When they first arrived, the Japanese gained their initial foothold in agriculture by working as agricultural laborers for lower wages than whites, and then acquiring farms by paying more than whites for the land. Once established, it became clear that they were formidable competitors. On farms where laborers were paid by the amount they collected (half were), the Japanese earned substantially more through harder work and longer hours. As their reputation spread, the hourly pay of Japanese rose, and soon overtook that of the whites.

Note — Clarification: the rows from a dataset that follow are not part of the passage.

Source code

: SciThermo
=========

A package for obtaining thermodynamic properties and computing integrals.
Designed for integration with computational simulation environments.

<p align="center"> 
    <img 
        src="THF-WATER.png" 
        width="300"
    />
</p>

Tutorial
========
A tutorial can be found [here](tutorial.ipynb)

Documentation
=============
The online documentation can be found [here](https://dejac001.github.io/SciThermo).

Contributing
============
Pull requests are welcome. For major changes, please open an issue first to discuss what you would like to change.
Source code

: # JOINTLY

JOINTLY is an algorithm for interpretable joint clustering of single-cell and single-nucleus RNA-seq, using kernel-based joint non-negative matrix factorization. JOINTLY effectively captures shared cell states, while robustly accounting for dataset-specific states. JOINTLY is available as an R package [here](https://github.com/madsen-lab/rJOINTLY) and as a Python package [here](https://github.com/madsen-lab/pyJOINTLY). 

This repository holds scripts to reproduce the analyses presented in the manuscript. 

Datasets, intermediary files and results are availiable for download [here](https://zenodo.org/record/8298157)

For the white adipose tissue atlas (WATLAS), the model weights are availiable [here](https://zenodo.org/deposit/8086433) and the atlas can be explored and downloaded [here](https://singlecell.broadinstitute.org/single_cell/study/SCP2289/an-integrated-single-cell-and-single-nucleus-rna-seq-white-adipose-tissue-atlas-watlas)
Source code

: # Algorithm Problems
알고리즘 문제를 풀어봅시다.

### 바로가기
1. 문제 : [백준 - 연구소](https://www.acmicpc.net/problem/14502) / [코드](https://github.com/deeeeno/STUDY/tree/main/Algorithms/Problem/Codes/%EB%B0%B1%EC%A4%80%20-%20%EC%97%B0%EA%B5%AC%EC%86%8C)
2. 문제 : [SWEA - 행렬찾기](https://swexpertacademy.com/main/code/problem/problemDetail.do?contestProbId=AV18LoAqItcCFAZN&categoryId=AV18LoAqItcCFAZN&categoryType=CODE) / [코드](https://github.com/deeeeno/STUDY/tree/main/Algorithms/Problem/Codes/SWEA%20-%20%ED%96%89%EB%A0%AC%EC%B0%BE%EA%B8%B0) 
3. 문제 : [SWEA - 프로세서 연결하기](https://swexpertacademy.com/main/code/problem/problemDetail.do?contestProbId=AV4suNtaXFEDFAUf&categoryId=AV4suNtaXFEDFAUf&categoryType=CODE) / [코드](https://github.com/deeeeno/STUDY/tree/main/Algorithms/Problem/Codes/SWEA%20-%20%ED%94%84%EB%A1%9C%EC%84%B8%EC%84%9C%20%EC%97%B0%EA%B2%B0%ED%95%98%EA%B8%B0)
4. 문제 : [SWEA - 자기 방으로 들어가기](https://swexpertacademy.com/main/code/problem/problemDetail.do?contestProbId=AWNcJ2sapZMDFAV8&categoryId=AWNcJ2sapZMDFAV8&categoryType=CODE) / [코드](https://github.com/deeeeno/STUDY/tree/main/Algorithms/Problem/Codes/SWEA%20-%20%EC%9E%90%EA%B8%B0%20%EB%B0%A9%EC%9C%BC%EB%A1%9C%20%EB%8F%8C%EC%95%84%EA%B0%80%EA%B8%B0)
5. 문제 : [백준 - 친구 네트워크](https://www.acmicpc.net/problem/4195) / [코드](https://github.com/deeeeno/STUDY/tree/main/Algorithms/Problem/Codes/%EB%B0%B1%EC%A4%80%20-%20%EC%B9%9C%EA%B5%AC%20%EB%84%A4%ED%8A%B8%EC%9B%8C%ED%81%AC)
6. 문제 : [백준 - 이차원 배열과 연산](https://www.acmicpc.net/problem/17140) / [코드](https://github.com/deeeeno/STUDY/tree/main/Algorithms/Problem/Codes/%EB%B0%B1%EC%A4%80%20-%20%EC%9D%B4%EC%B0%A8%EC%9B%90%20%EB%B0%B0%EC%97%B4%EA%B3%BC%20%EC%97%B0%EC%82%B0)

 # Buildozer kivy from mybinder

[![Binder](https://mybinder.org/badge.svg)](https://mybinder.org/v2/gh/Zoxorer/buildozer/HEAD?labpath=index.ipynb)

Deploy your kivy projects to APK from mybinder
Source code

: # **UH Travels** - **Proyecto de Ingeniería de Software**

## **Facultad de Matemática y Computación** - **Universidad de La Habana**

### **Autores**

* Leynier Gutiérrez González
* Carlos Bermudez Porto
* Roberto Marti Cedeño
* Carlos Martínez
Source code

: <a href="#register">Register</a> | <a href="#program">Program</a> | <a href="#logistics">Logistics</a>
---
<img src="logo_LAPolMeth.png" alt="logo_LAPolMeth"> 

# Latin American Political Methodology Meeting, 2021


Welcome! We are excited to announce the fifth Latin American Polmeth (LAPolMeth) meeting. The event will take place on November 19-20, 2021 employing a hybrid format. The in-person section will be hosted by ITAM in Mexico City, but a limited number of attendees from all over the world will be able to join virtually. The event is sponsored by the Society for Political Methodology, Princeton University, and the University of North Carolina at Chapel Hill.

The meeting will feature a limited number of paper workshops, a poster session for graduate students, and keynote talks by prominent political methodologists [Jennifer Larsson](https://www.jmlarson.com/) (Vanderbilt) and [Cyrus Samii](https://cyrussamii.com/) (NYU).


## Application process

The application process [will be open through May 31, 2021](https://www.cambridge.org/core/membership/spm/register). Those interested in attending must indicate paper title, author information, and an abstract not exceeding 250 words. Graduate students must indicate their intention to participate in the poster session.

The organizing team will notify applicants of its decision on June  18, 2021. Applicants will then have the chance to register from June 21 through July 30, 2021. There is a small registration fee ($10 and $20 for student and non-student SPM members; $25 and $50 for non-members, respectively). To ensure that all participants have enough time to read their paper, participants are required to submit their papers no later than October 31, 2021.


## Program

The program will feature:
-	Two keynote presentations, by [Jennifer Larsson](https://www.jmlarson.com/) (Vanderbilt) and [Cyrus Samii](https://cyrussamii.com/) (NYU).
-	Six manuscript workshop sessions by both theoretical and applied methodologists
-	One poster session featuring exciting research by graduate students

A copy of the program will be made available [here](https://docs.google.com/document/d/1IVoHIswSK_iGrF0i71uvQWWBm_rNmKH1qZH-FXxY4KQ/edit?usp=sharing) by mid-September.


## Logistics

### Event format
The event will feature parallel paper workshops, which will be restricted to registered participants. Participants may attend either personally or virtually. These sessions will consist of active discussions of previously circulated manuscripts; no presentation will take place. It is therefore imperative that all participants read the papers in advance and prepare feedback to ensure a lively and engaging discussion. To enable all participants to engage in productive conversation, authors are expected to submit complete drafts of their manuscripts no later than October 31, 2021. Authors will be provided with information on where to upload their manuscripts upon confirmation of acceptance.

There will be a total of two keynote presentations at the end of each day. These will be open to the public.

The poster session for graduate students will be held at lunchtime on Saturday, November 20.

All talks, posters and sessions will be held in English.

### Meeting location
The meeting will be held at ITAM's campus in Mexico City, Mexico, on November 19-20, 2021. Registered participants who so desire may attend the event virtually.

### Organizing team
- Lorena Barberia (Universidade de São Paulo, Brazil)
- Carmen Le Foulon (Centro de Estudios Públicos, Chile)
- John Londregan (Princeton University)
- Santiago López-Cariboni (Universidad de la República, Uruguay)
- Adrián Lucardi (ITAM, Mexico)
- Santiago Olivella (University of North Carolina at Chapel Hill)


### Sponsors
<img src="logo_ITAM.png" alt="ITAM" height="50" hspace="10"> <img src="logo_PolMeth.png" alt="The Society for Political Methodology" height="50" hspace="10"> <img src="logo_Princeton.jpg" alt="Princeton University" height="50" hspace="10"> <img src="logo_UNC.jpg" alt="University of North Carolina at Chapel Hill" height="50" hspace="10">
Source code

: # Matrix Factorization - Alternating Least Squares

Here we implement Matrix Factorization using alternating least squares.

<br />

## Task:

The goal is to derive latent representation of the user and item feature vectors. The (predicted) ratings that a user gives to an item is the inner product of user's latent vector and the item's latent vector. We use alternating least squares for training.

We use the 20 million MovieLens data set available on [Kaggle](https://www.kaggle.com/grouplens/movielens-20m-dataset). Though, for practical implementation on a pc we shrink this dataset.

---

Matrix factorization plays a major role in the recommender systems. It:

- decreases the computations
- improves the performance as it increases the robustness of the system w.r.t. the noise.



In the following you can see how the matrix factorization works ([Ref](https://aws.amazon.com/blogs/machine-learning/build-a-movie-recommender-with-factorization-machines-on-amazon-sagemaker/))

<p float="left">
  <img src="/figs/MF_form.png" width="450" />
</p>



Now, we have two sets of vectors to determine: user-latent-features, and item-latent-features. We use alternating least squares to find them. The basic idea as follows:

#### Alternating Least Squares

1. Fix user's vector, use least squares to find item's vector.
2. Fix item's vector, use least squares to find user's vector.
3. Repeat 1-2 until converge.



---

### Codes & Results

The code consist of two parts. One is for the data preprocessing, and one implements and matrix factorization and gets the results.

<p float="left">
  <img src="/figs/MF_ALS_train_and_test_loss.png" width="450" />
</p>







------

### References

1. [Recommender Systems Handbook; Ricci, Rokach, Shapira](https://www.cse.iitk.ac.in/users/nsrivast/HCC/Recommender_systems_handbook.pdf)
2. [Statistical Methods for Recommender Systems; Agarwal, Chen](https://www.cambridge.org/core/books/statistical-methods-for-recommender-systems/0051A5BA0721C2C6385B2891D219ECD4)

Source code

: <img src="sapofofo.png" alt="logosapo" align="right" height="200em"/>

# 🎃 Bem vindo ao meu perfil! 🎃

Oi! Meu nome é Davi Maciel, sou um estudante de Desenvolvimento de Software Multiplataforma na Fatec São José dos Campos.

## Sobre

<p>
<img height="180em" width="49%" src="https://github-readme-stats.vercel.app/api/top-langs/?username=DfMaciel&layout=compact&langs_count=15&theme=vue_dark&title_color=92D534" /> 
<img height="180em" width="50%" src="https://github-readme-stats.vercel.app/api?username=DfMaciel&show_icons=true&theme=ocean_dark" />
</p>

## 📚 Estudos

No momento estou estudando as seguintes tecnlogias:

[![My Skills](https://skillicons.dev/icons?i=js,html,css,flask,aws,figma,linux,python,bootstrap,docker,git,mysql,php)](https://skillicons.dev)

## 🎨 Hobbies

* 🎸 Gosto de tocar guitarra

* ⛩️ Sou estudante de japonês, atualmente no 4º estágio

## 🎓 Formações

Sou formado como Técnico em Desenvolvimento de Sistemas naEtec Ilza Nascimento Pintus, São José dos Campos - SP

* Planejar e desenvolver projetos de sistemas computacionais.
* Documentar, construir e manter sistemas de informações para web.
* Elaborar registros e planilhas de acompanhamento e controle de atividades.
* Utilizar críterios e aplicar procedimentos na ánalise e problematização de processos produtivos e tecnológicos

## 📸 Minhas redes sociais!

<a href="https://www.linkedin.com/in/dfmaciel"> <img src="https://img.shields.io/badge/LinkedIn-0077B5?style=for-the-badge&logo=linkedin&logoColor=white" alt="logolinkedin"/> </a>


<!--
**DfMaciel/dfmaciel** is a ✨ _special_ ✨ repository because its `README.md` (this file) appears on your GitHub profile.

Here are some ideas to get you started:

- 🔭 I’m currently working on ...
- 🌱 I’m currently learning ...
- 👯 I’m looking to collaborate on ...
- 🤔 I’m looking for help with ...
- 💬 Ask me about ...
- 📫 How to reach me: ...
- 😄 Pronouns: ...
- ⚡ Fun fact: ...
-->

On December 9, 1941, Japan's attack on Pearl Harbor set the stage for a traumatic landmark in the history of Japanese Americans. In retaliation to the attack, which occurred in the midst of negotiations seemingly aimed at peace, anti-Japanese feeling ran high, especially on the mainland. In Hawaii, where the attack occurred (killing many Japanese-Americans, among others), fewer than 1,500 Japanese Americans were taken into custody as enemy aliens, compared to the 100,000 on the mainland hat were interned. The economic impact of this was devastating,- Businesses built up over many years had to be liquidated in a matter of weeks, with incriminating losses. And after the, many shattered careers could not be readily resumed.
The wartime internment of Japanese, and its lasting economic after-effects reflected themselves in occupational declines among Japanese Americans after the war. The number of first-generation business owners dropped to half of what it had been in prewar years, with the number of house servants of the same generation more than doubling. Those who became farm laborers in the postwar years was more than triple the prewar percentage and the number of Japanese professionals also declined. But while disastrous economic retrogression struck the first-generation Japanese Americans (Issei), the second generation (Nisei) steamed along at an accelerated rate. As American citizens, American educated- with more years of schooling than whites- the Nisei sought lucrative professions, resulting in the Japanese seldom majoring in liberal arts. 1959 saw the Japanese American income reach the family income of whites, and by 1969, it surpassed the national average in family income by 32 percent. The trend continued, with the 1990 census showing the median family income of Japanese Americans to be 45 percent higher than the median family income of native-born, non-Asian Americans. Along with this economic progress came acculturation and social acceptance, including rising rates of intermarriage; by 1980, three-quarters of all Japanese Americans spoke only English.
In an ironic twist, the Japanese on the mainland, who historically dealt with more discrimination and wartime internment, achieved higher incomes and occupational levels than those in Hawaii. Though the Japanese in Hawaii were much more active politically, and were more accepted, they still did not surpass those on the mainland. Historically, the Japanese who immigrated to the mainland were of higher social class and wealth than those who went to Hawaii. This social difference seems to have had an enduring impact economically, more so than the difference of treatment or political clout that Hawaii has always offered.